Modus operandi adalah meminjam uang kemudian bunganya mencapai 30%. Target nya adalah para penjual di pasar-pasar tradisional. Walhal, hampir semua pasar di kota Banda Aceh, terdapat Bank 47. Mereka beroperasi jam 3 pagi. Lalu menawarkan sejumlah pinjaman, dengan bunga yang mencekik leher. Bagi pedagang kecil yang ingin memutar roda bisnis, dana segar sangat diperlukan.
Setelah kesepakatan dibuat, maka sang peminjam biasanya tidak sanggup membayar, karena dibayar per-hari dan bunganya pun terus dihitung. Stres. Putus asa. Bahkan ada yang berusaha untuk minum racun, ketika tidak sanggup membayar. Terkadang, bagi mereka yang meminjam hingga ratusan juta, terpaksa memikirkan kapan bisa lepas dari jeratan lintah darah ini.
Ada yang diambil aset. Kendaraan dirampas. Kulkas dan televisi dijarah. Penagih hutang selalu meneror. Karena itu, fenomena Bank 47 belum menjadi perhatian khusus di kalangan umat Islam. Sebab, fenomena ini terjadi di bawah tanah. Namun, sudah menjadi rahasia umum, bagaimana kekejian yang melanda keluarga yang terjerat Bank 47.
Upaya untuk menanggulangi persoalan Bank 47 tidak bisa hanya bantuan ekonomi, tetapi juga harus ada perbaikan mental untuk umat. Sebab, ketika ada bantuan dari lembaga ummat, terkadang mental peminjam pun perlu dibenahi. Saat ini, Bank 47 lebih banyak dikontrol dan dikatrol dari luar Aceh. Mereka datang secara simultan untuk mengejar target siang dan malam.

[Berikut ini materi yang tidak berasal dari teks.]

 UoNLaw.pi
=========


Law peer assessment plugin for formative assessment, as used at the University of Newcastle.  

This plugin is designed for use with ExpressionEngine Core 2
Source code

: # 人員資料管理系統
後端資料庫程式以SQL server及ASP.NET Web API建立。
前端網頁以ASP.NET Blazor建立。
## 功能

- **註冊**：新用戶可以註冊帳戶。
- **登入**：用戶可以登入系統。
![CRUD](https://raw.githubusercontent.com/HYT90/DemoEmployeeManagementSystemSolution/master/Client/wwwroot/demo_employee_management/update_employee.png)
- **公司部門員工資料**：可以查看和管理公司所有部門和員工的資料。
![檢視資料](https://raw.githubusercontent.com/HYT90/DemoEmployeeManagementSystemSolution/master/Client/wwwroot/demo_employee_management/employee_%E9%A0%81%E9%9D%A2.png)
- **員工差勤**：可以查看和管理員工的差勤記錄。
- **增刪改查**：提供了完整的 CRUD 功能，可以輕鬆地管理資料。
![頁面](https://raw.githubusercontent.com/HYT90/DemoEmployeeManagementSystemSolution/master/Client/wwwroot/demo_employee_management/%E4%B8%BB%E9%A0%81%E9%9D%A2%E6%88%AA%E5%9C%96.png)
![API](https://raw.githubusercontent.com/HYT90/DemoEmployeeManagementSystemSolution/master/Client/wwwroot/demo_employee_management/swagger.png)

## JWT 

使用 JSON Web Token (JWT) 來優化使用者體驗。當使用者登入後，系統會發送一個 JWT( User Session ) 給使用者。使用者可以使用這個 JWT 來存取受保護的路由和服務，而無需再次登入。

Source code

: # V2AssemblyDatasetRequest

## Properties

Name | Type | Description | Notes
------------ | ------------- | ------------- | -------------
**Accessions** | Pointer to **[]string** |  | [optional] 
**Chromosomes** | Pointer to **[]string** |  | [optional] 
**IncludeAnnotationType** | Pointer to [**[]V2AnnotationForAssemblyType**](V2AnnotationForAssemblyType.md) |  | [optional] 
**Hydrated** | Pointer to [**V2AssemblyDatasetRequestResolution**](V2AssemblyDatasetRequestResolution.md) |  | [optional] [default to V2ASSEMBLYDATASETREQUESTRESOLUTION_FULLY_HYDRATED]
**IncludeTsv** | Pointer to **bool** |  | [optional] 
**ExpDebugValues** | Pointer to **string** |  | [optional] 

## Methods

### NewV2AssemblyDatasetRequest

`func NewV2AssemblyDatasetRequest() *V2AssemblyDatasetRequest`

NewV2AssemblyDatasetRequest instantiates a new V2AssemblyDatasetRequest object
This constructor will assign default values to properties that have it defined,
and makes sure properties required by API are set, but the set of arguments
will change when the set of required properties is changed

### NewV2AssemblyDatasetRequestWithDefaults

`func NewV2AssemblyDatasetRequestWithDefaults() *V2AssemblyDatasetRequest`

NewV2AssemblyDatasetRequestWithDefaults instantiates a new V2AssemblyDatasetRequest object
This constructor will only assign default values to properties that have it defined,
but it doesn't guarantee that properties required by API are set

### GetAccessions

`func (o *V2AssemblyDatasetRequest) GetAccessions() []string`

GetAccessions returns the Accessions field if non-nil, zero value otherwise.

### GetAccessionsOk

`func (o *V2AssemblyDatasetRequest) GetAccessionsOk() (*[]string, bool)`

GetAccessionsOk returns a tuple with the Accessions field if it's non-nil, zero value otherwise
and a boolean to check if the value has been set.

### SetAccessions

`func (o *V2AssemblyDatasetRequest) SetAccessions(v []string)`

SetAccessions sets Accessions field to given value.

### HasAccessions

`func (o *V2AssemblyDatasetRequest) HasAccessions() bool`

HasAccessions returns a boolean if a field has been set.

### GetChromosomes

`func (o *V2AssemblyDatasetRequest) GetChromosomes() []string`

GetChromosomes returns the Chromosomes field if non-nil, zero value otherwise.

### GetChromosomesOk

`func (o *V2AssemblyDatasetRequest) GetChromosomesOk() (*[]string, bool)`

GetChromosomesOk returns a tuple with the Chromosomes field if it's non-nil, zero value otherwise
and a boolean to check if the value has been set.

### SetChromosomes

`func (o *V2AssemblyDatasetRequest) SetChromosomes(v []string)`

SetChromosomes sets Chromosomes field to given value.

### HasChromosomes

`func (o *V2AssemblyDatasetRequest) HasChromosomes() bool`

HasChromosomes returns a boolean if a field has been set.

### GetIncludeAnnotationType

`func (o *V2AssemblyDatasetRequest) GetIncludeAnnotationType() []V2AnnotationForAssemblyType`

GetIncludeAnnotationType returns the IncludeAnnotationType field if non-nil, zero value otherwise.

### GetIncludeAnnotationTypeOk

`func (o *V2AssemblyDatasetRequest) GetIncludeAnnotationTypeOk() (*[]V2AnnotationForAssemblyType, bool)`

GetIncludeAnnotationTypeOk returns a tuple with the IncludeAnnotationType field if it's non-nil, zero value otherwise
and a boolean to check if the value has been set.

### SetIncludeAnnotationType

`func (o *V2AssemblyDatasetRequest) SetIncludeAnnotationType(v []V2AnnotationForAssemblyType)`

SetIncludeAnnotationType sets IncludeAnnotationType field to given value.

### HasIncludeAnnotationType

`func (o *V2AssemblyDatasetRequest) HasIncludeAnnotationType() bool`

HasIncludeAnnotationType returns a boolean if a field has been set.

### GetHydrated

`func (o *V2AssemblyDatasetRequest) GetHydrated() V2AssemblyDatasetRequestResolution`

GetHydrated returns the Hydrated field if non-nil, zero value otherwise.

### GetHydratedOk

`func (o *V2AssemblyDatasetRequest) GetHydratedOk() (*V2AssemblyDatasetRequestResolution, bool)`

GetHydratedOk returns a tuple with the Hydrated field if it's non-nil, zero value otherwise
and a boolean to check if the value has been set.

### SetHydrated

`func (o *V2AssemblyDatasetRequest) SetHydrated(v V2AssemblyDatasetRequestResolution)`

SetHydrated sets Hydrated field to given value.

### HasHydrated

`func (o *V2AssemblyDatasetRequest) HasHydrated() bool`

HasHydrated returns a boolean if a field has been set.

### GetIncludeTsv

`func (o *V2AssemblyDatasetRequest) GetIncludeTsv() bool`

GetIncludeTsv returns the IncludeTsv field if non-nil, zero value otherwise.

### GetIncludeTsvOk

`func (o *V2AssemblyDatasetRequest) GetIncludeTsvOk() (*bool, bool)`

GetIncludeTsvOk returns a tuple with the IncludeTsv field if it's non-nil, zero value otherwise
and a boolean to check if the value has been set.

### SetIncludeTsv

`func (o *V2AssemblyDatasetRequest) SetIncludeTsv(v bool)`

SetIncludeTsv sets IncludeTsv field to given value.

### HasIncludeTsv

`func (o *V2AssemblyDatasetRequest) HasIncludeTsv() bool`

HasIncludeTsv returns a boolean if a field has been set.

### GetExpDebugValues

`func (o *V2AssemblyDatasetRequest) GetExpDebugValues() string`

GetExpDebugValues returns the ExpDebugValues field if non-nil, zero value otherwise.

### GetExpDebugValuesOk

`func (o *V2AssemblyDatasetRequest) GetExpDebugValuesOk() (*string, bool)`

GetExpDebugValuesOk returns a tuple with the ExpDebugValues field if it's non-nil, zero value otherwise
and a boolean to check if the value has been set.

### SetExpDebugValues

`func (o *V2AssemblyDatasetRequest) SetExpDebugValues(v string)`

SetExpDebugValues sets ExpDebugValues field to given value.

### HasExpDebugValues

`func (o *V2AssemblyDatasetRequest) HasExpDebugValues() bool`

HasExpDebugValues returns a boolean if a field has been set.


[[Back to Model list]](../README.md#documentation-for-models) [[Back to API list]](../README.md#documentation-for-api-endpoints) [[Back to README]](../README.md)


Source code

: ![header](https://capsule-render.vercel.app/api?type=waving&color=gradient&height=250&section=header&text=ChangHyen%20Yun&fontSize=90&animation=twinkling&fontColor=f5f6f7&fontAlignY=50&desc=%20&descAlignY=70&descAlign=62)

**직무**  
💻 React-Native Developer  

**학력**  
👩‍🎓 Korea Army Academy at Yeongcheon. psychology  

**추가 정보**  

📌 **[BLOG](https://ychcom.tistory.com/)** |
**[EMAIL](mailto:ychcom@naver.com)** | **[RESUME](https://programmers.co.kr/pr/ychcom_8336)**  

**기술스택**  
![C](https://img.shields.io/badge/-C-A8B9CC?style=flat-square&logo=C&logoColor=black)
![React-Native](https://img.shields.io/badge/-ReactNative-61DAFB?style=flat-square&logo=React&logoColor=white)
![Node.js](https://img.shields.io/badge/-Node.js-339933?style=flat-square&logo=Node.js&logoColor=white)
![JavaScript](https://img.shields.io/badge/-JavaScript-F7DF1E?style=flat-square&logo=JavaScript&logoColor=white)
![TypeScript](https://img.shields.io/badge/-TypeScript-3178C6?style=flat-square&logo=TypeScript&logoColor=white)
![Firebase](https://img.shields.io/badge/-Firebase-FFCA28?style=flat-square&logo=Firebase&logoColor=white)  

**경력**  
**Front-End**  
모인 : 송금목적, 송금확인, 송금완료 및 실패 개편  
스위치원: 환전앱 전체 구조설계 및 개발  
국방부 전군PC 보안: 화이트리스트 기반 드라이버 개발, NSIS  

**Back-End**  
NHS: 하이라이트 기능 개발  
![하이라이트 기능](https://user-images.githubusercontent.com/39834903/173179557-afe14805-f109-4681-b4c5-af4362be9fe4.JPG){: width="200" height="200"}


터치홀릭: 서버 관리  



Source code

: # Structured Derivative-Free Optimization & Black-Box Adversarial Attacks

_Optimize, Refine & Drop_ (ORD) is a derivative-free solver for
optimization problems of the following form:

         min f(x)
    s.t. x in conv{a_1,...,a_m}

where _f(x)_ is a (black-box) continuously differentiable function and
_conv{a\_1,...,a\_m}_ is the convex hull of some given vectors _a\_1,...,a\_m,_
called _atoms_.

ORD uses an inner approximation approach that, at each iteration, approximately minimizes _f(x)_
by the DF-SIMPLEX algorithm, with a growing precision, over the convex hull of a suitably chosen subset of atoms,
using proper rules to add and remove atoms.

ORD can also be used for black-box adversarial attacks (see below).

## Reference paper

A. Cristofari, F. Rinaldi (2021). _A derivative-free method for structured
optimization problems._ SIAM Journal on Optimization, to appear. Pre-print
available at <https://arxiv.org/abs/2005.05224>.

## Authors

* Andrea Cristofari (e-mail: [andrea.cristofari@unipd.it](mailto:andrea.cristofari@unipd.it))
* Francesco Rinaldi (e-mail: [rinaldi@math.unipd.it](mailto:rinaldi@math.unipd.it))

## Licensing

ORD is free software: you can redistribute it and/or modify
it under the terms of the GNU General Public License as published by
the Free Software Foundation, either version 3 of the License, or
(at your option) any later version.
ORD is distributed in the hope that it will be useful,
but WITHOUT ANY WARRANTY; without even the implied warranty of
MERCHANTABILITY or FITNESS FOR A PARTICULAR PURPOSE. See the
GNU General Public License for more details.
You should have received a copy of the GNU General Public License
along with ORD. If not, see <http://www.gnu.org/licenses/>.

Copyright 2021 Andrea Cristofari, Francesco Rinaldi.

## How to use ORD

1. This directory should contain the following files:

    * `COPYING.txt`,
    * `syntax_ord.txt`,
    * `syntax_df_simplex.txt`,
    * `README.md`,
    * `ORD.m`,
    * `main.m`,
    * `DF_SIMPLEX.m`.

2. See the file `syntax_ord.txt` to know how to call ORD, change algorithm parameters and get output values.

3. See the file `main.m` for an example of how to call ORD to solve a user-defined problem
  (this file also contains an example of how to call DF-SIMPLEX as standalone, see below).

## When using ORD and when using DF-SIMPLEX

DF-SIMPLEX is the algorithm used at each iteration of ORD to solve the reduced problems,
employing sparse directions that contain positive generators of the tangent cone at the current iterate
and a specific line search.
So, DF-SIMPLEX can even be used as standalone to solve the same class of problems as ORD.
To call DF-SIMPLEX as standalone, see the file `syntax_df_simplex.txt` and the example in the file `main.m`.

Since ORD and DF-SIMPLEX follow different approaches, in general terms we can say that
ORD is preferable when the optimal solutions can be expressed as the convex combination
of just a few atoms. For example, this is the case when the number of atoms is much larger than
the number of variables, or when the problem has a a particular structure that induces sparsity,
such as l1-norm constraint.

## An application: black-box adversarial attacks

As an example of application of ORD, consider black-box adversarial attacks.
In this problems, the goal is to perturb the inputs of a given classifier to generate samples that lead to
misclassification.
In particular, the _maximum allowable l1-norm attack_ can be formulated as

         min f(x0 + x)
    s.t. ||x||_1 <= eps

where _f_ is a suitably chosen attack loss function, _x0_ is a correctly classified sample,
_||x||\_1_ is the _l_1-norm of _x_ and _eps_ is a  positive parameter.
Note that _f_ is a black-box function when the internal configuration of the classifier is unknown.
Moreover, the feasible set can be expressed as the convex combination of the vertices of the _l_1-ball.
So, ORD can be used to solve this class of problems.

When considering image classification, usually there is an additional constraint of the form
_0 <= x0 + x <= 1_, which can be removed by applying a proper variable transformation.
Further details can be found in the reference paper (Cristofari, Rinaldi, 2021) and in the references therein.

Karena itu perlu dipikirkan bagaimana upaya mengurangi ketergantungan umat pada Bank 47. Upaya ini harus menjadi agenda besar untuk memerangi lintah darat yang menghisapnya darah segar rakyat. Saya berharap kalangan yang aktif di media sosial perlu mengkampanyekan #stopbank47. Inilah yang menjadi perhatian para tokoh-tokoh yang ditetapkan sebagai DPS Baitul Mal Aceh. Isu ini diharapkan mampu direspon oleh masyarakat luas, supaya Bank 47 tidak beroperasi lagi di Aceh.
Selain bank 47..Dulu AK-47 juga Sudah tak beroperasi lagi juga Di Aceh
Tadi mau saya tulis judulnya dari AK 47 ke Bank 47. Begitu Akhi....
Asal usul namanya konon dari praktik pinjam 4 kembali 7.
Praktik penghisapan ini masih marak. Keterlibatan lembaga pengelola zakat diikuti perluasan semangat dan praktik koperasi di tingkat komunitas perlu dilakukan intensif, pak @kba13.
Iya Bang. Sedang dipikirkan formula. Saya dengar pemerintah sudah merespon isu ini secara serius di Banda Aceh. Ada persoalan mental di situ ...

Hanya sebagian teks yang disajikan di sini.